Indacaterol is a new once-daily inhaled beta(2)-agonist in clinical development for asthma as a component of a fixed-dose combination with an inhaled corticosteroid.

OBJECTIVES

To investigate the efficacy and safety of indacaterol in patients with chronic persistent asthma.

METHODS

A total of 115 patients were randomized in a double-blind, incomplete-block cross-over design to sequences of four 7-day treatment periods (separated by 7-day washouts) with indacaterol 100, 200, 300, 400, or 600 micro g or placebo, once daily, via single-dose dry-powder inhaler. After the fourth washout, patients received 1 day of open-label formoterol 12 mu g twice daily. Forced expiratory volume in 1 second (FEV(1)) was measured for 24 hours post-dose on days 1 and 7.

RESULTS

For standardized (with respect to time) FEV(1) area under the curve at 22 to 24 hours (AUC(22-24h)) on day 1, indacaterol doses >or=200 micro g were superior to placebo (p < 0.05) and similar or greater than formoterol 12 micro g twice daily.

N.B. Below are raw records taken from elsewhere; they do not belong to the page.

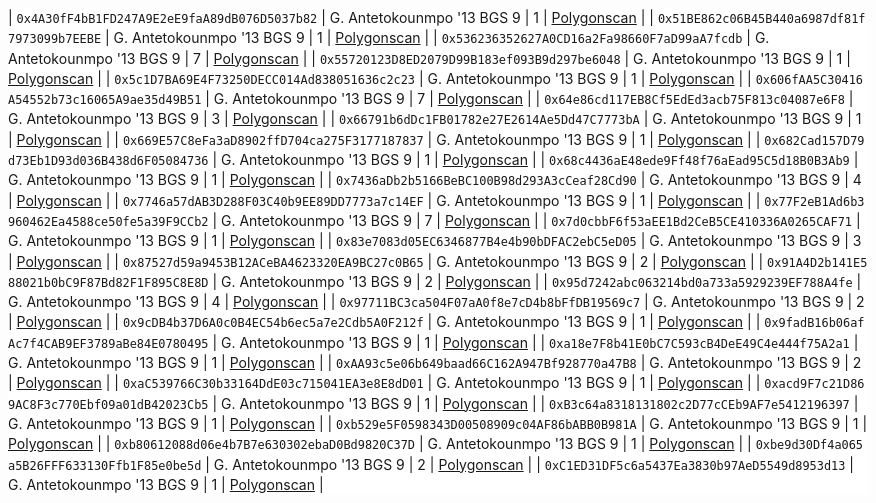 | `0x4A30fF4bB1FD247A9E2eE9faA89dB076D5037b82` | G. Antetokounmpo '13 BGS 9 | 1 | [Polygonscan](https://polygonscan.com/tx/0x6795a8f83c7397f6868af43d8685e392f3563e90f7457084475563088555737c) |
| `0x51BE862c06B45B440a6987df81f7973099b7EEBE` | G. Antetokounmpo '13 BGS 9 | 1 | [Polygonscan](https://polygonscan.com/tx/0xe796f9fd75a2d03e3fd40f4225e142457f29a10fbe8b1b81e7ba34954f371949) |
| `0x536236352627A0CD16a2Fa98660F7aD99aA7fcdb` | G. Antetokounmpo '13 BGS 9 | 7 | [Polygonscan](https://polygonscan.com/tx/0x7ee45288c56235210cec21bbdef3f289a2a2b736afbb258d088294ac83be7159) |
| `0x55720123D8ED2079D99B183ef093B9d297be6048` | G. Antetokounmpo '13 BGS 9 | 1 | [Polygonscan](https://polygonscan.com/tx/0xbeb991eb4419e18ed4f90ab633bb9c07cb72942197ffb64509361d78b6cb6810) |
| `0x5c1D7BA69E4F73250DECC014Ad838051636c2c23` | G. Antetokounmpo '13 BGS 9 | 1 | [Polygonscan](https://polygonscan.com/tx/0x5efe572990f744a6b599ebcc3083ca4bd964d5a67e92e48558681e244ed1d7f0) |
| `0x606fAA5C30416A54552b73c16065A9ae35d49B51` | G. Antetokounmpo '13 BGS 9 | 7 | [Polygonscan](https://polygonscan.com/tx/0x856c3c7a1b74fce1fc89ba3817699367fed7a6ab6d8e888814a013b3c9dca274) |
| `0x64e86cd117EB8Cf5EdEd3acb75F813c04087e6F8` | G. Antetokounmpo '13 BGS 9 | 3 | [Polygonscan](https://polygonscan.com/tx/0x3d638c84f44a95702a07409638bd9f1ce41f08d5a5ee4157a97b998db0fa66ce) |
| `0x66791b6dDc1FB01782e27E2614Ae5Dd47C7773bA` | G. Antetokounmpo '13 BGS 9 | 1 | [Polygonscan](https://polygonscan.com/tx/0x82999c6dd8e52233bb5373f23f643aca31fc12e02bdd65c2d93b88c757e7e932) |
| `0x669E57C8eFa3aD8902ffD704ca275F3177187837` | G. Antetokounmpo '13 BGS 9 | 1 | [Polygonscan](https://polygonscan.com/tx/0x8c751b2ba8707e26d0fdc8e37b2d5971f03a3c54ee88f0f45261ea0c202acd21) |
| `0x682Cad157D79d73Eb1D93d036B438d6F05084736` | G. Antetokounmpo '13 BGS 9 | 1 | [Polygonscan](https://polygonscan.com/tx/0x472ed5e2b479feb13ce823b5b5f89ff28f86f0cd86e2e48402783da6500c2815) |
| `0x68c4436aE48ede9Ff48f76aEad95C5d18B0B3Ab9` | G. Antetokounmpo '13 BGS 9 | 1 | [Polygonscan](https://polygonscan.com/tx/0x16bda8519fc3370362eb06fc6e66b7107db9a53d7c597dabf3029a38a0d5d0da) |
| `0x7436aDb2b5166BeBC100B98d293A3cCeaf28Cd90` | G. Antetokounmpo '13 BGS 9 | 4 | [Polygonscan](https://polygonscan.com/tx/0x2b316a0c8b1126e30f8491b3afdc825ae02a2e5852dda8338acbd5b7d45ab0ab) |
| `0x7746a57dAB3D288F03C40b9EE89DD7773a7c14EF` | G. Antetokounmpo '13 BGS 9 | 1 | [Polygonscan](https://polygonscan.com/tx/0x8e0350d12349e9109dabd1dea1de70e1a73fc681f648109f4193b9c51d154537) |
| `0x77F2eB1Ad6b3960462Ea4588ce50fe5a39F9CCb2` | G. Antetokounmpo '13 BGS 9 | 7 | [Polygonscan](https://polygonscan.com/tx/0x25e2ec72873b120219b8e154d0e6fbee5033907673467b30e49307f969760e8f) |
| `0x7d0cbbF6f53aEE1Bd2CeB5CE410336A0265CAF71` | G. Antetokounmpo '13 BGS 9 | 1 | [Polygonscan](https://polygonscan.com/tx/0x2a434d43ab5490f1537957ec02c5103c32d5c4ca28e3f5dc417281792dc68b5b) |
| `0x83e7083d05EC6346877B4e4b90bDFAC2ebC5eD05` | G. Antetokounmpo '13 BGS 9 | 3 | [Polygonscan](https://polygonscan.com/tx/0x02b209f3ed89a3c17dc29981ac87aea88747c53d9f56fdfe7cbbb419aa388322) |
| `0x87527d59a9453B12ACeBA4623320EA9BC27c0B65` | G. Antetokounmpo '13 BGS 9 | 2 | [Polygonscan](https://polygonscan.com/tx/0xba71fe106c552cdaba5a9eacc7e8f9cd623c424bc657f204323cfff2be6ba150) |
| `0x91A4D2b141E588021b0bC9F87Bd82F1F895C8E8D` | G. Antetokounmpo '13 BGS 9 | 2 | [Polygonscan](https://polygonscan.com/tx/0x57f762d04e54c5375ebca3db385616842dd75c01e7522b7d8630e651d9ede6d7) |
| `0x95d7242abc063214bd0a733a5929239EF788A4fe` | G. Antetokounmpo '13 BGS 9 | 4 | [Polygonscan](https://polygonscan.com/tx/0x5b2749803e553a89bb7455ee4e0cffb5566e54f6714c7a4834b1cc24e1cf61f4) |
| `0x97711BC3ca504F07aA0f8e7cD4b8bFfDB19569c7` | G. Antetokounmpo '13 BGS 9 | 2 | [Polygonscan](https://polygonscan.com/tx/0x2065bb33029bffa986a09b1b4a24ca69300432d6f2b8ec1200f98bbd949d3544) |
| `0x9cDB4b37D6A0c0B4EC54b6ec5a7e2Cdb5A0F212f` | G. Antetokounmpo '13 BGS 9 | 1 | [Polygonscan](https://polygonscan.com/tx/0x195265da6dd441e20ac169beca53143c0e3fa5e134847e265c4c42afff91cd06) |
| `0x9fadB16b06afAc7f4CAB9EF3789aBe84E0780495` | G. Antetokounmpo '13 BGS 9 | 1 | [Polygonscan](https://polygonscan.com/tx/0x9d74fc7072ed5954d687fbcd43a3e1d96b37fbba91ed8b75bc1656994f5323be) |
| `0xa18e7F8b41E0bC7C593cB4DeE49C4e444f75A2a1` | G. Antetokounmpo '13 BGS 9 | 1 | [Polygonscan](https://polygonscan.com/tx/0x91d2dd5489490d3b382d705925c53c78293a18914916e3911516a879146370b4) |
| `0xAA93c5e06b649baad66C162A947Bf928770a47B8` | G. Antetokounmpo '13 BGS 9 | 2 | [Polygonscan](https://polygonscan.com/tx/0xa193a18ace1b4337914c6cff184ade6389a195da75e7426b82bb18dfe5bc5e69) |
| `0xaC539766C30b33164DdE03c715041EA3e8E8dD01` | G. Antetokounmpo '13 BGS 9 | 1 | [Polygonscan](https://polygonscan.com/tx/0x1390606e7c7b60802ddf03e65bb95e39151f016303b8966439fe9c09d31eec62) |
| `0xacd9F7c21D869AC8F3c770Ebf09a01dB42023Cb5` | G. Antetokounmpo '13 BGS 9 | 1 | [Polygonscan](https://polygonscan.com/tx/0x9d9c2bebf7ccc7a9baf70252fdf67bb00ff9160ebed3f4766119cade1b5d10cd) |
| `0xB3c64a8318131802c2D77cCEb9AF7e5412196397` | G. Antetokounmpo '13 BGS 9 | 1 | [Polygonscan](https://polygonscan.com/tx/0xea90c271de677d9c3e49e5b7d0346460272cfa7d56ba61c1926f5114ef4fdd2e) |
| `0xb529e5F0598343D00508909c04AF86bABB0B981A` | G. Antetokounmpo '13 BGS 9 | 1 | [Polygonscan](https://polygonscan.com/tx/0xc280935ee4fe00f4f7b20186f8e15974b7f2f5f1a0154fc1265abead9abe0ee0) |
| `0xb80612088d06e4b7B7e630302ebaD0Bd9820C37D` | G. Antetokounmpo '13 BGS 9 | 1 | [Polygonscan](https://polygonscan.com/tx/0x8515d1a0040e8a42d21344db0a1d3cc9f9caf6239f1e9ca365d13ea66799b8a4) |
| `0xbe9d30Df4a065a5B26FFF633130Ffb1F85e0be5d` | G. Antetokounmpo '13 BGS 9 | 2 | [Polygonscan](https://polygonscan.com/tx/0xb29ff8939b642a4ad4a67bd371efe537f9b092a9e2017331b8ab3c5dce251747) |
| `0xC1ED31DF5c6a5437Ea3830b97AeD5549d8953d13` | G. Antetokounmpo '13 BGS 9 | 1 | [Polygonscan](https://polygonscan.com/tx/0xdf96889bdeb598985ed2aa40efc517a8b1e741c82cb8dfaa73cde3dd3ca86dc3) |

By day 7, mean differences from placebo in FEV(1) standardized AUC(22-24h) were 0.08, 0.16, 0.15, 0.11, and 0.16 L for indacaterol 100, 200, 300, 400, and 600 micro g, respectively (all p < 0.05 vs. placebo). Mean FEV(1) for indacaterol doses >or= 200 micro g on day 7 was higher than placebo (p < 0.05) pre-dose and at all post-dose time points. AEs were generally mild in severity; no serious AEs occurred. No clinically meaningful differences were observed between treatments in any safety assessments.

CONCLUSIONS

Once-daily indacaterol demonstrated sustained 24-hour bronchodilator efficacy, with similar efficacy on days 1 and 7, and was generally well tolerated.